What the task asks –
Whenever a line in the data holds the string "userDBFile", pull that line out.

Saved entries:
______
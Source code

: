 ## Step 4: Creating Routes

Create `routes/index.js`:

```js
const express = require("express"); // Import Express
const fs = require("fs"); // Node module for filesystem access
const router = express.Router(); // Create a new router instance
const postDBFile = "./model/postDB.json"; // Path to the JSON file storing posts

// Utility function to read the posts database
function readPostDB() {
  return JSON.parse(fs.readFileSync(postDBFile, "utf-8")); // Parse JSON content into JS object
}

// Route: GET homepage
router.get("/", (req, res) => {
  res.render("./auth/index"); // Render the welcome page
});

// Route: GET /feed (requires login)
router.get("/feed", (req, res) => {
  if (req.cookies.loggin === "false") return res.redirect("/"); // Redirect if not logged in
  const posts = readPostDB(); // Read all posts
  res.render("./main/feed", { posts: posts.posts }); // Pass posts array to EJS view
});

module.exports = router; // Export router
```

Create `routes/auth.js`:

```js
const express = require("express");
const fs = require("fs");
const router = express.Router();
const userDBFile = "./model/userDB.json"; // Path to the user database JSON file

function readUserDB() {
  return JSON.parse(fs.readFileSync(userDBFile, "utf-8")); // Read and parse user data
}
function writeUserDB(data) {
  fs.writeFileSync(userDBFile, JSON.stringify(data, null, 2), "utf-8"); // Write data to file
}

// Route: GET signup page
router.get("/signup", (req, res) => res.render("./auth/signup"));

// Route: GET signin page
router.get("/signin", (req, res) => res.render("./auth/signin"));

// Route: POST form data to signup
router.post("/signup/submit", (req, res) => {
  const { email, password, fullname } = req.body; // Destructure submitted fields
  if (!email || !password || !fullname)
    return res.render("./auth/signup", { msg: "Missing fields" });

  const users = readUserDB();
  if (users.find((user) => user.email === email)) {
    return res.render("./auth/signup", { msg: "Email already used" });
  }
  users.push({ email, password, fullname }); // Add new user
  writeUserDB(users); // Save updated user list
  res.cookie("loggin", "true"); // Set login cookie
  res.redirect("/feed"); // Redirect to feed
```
______
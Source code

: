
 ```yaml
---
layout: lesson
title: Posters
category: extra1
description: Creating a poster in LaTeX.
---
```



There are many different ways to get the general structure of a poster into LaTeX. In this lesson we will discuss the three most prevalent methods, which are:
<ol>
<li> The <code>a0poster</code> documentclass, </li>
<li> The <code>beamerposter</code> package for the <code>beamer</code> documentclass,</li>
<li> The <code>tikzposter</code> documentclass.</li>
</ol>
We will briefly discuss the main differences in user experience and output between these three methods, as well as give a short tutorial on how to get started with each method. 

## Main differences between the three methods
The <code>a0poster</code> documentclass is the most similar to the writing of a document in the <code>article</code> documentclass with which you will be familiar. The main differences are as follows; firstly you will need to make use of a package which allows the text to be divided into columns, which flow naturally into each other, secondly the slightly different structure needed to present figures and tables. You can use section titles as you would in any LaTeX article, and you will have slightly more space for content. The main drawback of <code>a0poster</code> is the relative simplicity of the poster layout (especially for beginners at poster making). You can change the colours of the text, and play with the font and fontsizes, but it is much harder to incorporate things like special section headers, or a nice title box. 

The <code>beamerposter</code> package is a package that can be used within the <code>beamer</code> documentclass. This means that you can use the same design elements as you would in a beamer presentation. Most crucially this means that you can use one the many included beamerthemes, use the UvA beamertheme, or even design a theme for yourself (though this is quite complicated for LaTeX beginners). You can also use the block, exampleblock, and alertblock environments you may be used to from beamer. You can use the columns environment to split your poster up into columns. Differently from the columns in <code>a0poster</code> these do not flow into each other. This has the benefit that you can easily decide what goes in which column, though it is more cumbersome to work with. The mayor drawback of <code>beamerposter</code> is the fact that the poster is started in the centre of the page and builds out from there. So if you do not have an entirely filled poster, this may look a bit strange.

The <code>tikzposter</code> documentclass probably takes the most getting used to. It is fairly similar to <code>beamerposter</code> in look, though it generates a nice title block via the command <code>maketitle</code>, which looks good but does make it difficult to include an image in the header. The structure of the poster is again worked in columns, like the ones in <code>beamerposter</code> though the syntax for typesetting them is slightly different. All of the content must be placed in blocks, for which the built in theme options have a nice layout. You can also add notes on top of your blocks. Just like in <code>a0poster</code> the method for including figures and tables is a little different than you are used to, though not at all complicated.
______
Task answer –
const userDBFile = "./model/userDB.json"; // Path to the user database JSON file
  return JSON.parse(fs.readFileSync(userDBFile, "utf-8")); // Read and parse user data
  fs.writeFileSync(userDBFile, JSON.stringify(data, null, 2), "utf-8"); // Write data to file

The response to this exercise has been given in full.